The game began with the 16 competitors split into four tribes by both relative age and gender. They were introduced to the concept of "Exile Island" with the promise of a hidden immunity idol located somewhere on it, while one person from the losing tribe at challenges would be sent to the island and given clues to look for it. After the first four days, the four tribes were merged by schoolyard pick with mixed genders into two tribes, Casaya and La Mina. On Casaya, a majority alliance consisting of Aras, Shane, Courtney, and Danielle was formed. Cirie was later integrated into the group thanks to her strong social bonds, particularly with Aras and Danielle. On La Mina, Terry was viewed as the tribe leader. Casaya generally proved the stronger tribe, and opted to send Terry from La Mina over to Exile Island multiple times, which gave him the opportunity to discover the hidden immunity idol.

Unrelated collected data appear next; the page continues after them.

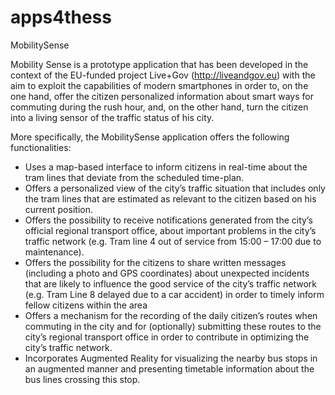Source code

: apps4thess
==========

MobilitySense

Mobility Sense is a prototype application that has been developed in the context of the EU-funded project Live+Gov (http://liveandgov.eu) with the aim to exploit the capabilities of modern smartphones in order to, on the one hand, offer the citizen personalized information about smart ways for commuting during the rush hour, and, on the other hand, turn the citizen into a living sensor of the traffic status of his city.

More specifically, the MobilitySense application offers the following functionalities:
- Uses a map-based interface to inform citizens in real-time about the tram lines that deviate from the scheduled time-plan.
- Offers a personalized view of the city’s traffic situation that includes only the tram lines that are estimated as relevant to the citizen based on his current position.
- Offers the possibility to receive notifications generated from the city’s official regional transport office, about important problems in the city’s traffic network (e.g. Tram line 4 out of service from 15:00 – 17:00 due to maintenance).
- Offers the possibility for the citizens to share written messages (including a photo and GPS coordinates) about unexpected incidents that are likely to influence the good service of the city’s traffic network (e.g. Tram Line 8 delayed due to a car accident) in order to timely inform fellow citizens within the area 
- Offers a mechanism for the recording of the daily citizen’s routes when commuting in the city and for (optionally) submitting these routes to the city’s regional transport office in order to contribute in optimizing the city’s traffic network.
- Incorporates Augmented Reality for visualizing the nearby bus stops in an augmented manner and presenting timetable information about the bus lines crossing this stop.
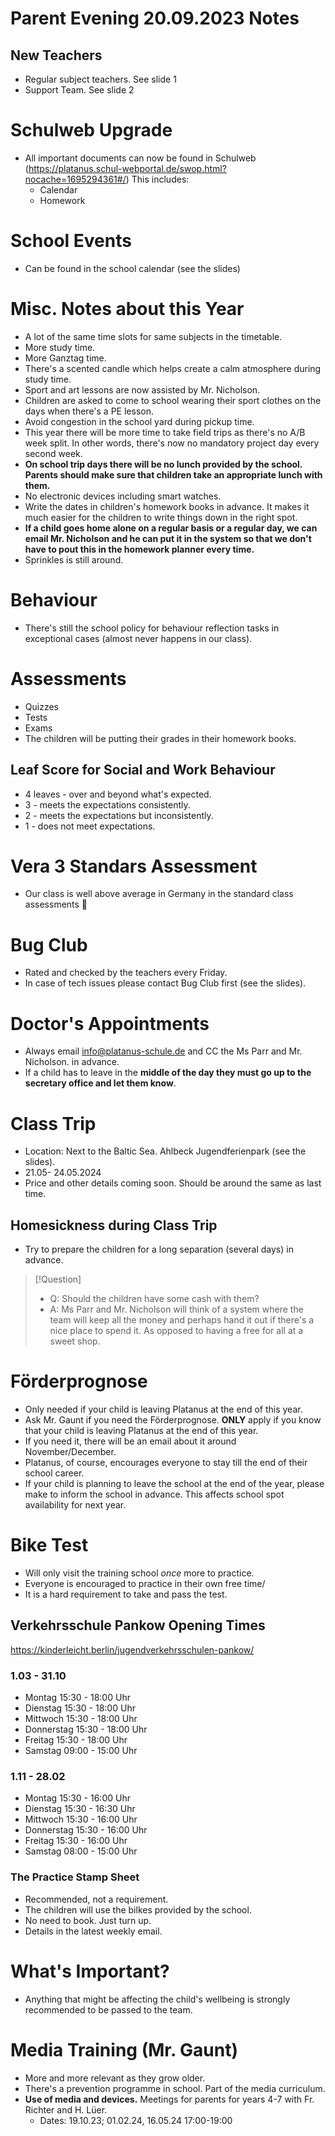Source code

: # Parent Evening 20.09.2023 Notes

## New Teachers
- Regular subject teachers. See slide 1
- Support Team. See slide 2
# Schulweb Upgrade
- All important documents can now be found in Schulweb (https://platanus.schul-webportal.de/swop.html?nocache=1695294361#/)
This includes:
	- Calendar
	- Homework
# School Events
- Can be found in the school calendar (see the slides)
# Misc. Notes about this Year
- A lot of the same time slots for same subjects in the timetable.
- More study time.
- More Ganztag time.
- There's a scented candle which helps create a calm atmosphere during study time.
- Sport and art lessons are now assisted by Mr. Nicholson.
- Children are asked to come to school wearing their sport clothes on the days when there's a PE lesson.
- Avoid congestion in the school yard during pickup time.
- This year there will be more time to take field trips as there's no A/B week split. In other words, there's now no mandatory project day every second week.
- **On school trip days there will be no lunch provided by the school. Parents should make sure that children take an appropriate lunch with them.**
- No electronic devices including smart watches.
- Write the dates in children's homework books in advance. It makes it much easier for the children to write things down in the right spot.
- **If a child goes home alone on a regular basis or a regular day, we can email Mr. Nicholson and he can put it in the system so that we don't have to pout this in the homework planner every time.**
- Sprinkles is still around.
# Behaviour
- There's still the school policy for behaviour reflection tasks in exceptional  cases (almost never happens in our class).

# Assessments
- Quizzes
- Tests
- Exams
- The children will be putting their grades in their homework books.
## Leaf Score for Social and Work Behaviour
- 4 leaves - over and beyond what's expected.
- 3 - meets the expectations consistently.
- 2 - meets the expectations but inconsistently.
- 1 - does not meet expectations.
# Vera 3 Standars Assessment
- Our class is well above average in Germany in the standard class assessments 🎉
# Bug Club
- Rated and checked by the teachers every Friday.
- In case of tech issues please contact Bug Club first (see the slides).

# Doctor's Appointments
- Always email info@platanus-schule.de and CC the Ms Parr and Mr. Nicholson. in advance.
- If a child has to leave in the **middle of the day they must go up to the secretary office and let them know**.

# Class Trip
- Location: Next to the Baltic Sea. Ahlbeck Jugendferienpark (see the slides).
- 21.05- 24.05.2024
- Price and other details coming soon. Should be around the same as last time.
## Homesickness during Class Trip
- Try to prepare the children for a long separation (several days) in advance.
>[!Question]
>	- Q: Should the children have some cash with them?
>	- A: Ms Parr and Mr. Nicholson will think of a system where the team will keep all the money and perhaps hand it out if there's a nice place to spend it. As opposed to having a free for all at a sweet shop.

# Förderprognose
- Only needed if your child is leaving Platanus at the end of this year.
- Ask Mr. Gaunt if you need the Förderprognose. **ONLY** apply if you know that your child is leaving Platanus at the end of this year.
- If you need it, there will be an email about it around November/December.
- Platanus, of course, encourages everyone to stay till the end of their school career.
- If your child is planning to leave the school at the end of the year, please make to inform the school in advance. This affects school spot availability for next year.

# Bike Test
- Will only visit the training school *once* more to practice.
- Everyone is encouraged to practice in their own free time/
- It is a hard requirement to take  and pass the test.
## Verkehrsschule Pankow Opening Times
https://kinderleicht.berlin/jugendverkehrsschulen-pankow/
### 1.03 - 31.10

- Montag 15:30 - 18:00 Uhr
- Dienstag 15:30 - 18:00 Uhr
- Mittwoch 15:30 - 18:00 Uhr
- Donnerstag 15:30 - 18:00 Uhr
- Freitag 15:30 - 18:00 Uhr
- Samstag 09:00 - 15:00 Uhr
### 1.11 - 28.02

- Montag 15:30 - 16:00 Uhr
- Dienstag 15:30 - 16:30 Uhr
- Mittwoch 15:30 - 16:00 Uhr
- Donnerstag 15:30 - 16:00 Uhr
- Freitag 15:30 - 16:00 Uhr
- Samstag 08:00 - 15:00 Uhr
### The Practice Stamp Sheet
- Recommended, not a requirement.
- The children will use the bilkes provided by the school.
- No need to book. Just turn up.
- Details in the latest weekly email.

# What's Important?
- Anything that might be affecting the child's wellbeing is strongly recommended to be passed to the team.

# Media Training (Mr. Gaunt)
- More and more relevant as they grow older.
- There's a prevention programme in school. Part of the media curriculum.
- **Use of media and devices.** Meetings for parents for years 4-7 with Fr. Richter and H. Lüer.
	- Dates: 19.10.23; 01.02.24, 16.05.24 17:00-19:00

Going into the merge, Casaya was up 6 members to 4. While Terry won several individual immunities, he did not use it or the hidden immunity idol to save his former La Mina tribe members, leaving him as the sole remaining La Mina member and a perceived immunity challenge threat by the former Casaya tribe. Bruce was evacuated due a medical emergency, leaving six players at the game. At this juncture, Cirie, who saw both Terry and Shane looking separately to take Courtney, a weaker player, into the final Tribal Council as an assurance to win the jury's favor, convinced Aras and Danielle to blindside the other three, and succeeded in achieving Courtney's elimination, followed by Shane's. At the final four vote, Aras won immunity and Terry possessed the hidden immunity idol. The vote came down a fire-making tiebreaker between Cirie and Danielle; Danielle ultimately prevailed. Danielle won the final immunity challenge and opted to take Aras to the final Tribal Council, eliminating Terry. The final jury saw both Aras and Danielle as capable players but ultimately voted Aras as the Sole Survivor, five votes to two.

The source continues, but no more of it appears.